**Your objective**
Run through the records and show each line that includes the string "close".

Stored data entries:

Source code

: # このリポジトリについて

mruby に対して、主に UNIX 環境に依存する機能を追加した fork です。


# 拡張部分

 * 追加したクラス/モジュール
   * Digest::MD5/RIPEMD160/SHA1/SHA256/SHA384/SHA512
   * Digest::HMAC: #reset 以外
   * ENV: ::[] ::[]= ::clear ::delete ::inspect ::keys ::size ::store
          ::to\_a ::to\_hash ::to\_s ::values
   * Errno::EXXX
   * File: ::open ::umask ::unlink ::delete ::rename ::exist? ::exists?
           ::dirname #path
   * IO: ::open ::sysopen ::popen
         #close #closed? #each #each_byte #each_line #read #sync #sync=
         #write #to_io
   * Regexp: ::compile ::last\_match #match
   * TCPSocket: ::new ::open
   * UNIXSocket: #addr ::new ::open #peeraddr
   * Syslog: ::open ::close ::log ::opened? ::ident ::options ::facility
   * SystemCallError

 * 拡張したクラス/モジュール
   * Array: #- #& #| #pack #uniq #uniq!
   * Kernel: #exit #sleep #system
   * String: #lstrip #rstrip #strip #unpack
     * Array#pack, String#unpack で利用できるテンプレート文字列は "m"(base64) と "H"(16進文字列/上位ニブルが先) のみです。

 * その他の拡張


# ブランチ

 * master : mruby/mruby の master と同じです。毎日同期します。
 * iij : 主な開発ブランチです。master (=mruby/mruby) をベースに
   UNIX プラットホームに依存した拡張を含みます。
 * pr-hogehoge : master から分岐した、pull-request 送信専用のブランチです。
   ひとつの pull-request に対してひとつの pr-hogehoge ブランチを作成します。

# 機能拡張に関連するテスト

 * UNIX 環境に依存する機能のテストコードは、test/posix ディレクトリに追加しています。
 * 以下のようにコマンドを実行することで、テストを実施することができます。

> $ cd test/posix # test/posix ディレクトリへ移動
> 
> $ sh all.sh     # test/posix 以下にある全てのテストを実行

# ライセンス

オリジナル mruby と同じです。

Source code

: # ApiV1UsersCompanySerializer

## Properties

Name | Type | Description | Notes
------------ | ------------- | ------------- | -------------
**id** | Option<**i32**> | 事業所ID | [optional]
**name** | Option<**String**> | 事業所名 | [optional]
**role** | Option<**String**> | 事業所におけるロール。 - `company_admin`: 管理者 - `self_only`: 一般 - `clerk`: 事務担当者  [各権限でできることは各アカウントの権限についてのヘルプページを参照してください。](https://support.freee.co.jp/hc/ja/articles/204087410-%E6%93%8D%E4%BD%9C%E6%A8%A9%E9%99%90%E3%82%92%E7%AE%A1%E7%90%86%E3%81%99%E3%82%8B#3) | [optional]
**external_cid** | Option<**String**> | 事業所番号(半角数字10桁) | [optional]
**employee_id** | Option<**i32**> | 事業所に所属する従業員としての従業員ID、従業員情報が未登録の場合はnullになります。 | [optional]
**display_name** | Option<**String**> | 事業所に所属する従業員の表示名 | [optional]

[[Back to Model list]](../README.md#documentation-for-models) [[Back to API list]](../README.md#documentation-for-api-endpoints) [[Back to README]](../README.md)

**Task solution**
         #close #closed? #each #each_byte #each_line #read #sync #sync=
   * Syslog: ::open ::close ::log ::opened? ::ident ::options ::facility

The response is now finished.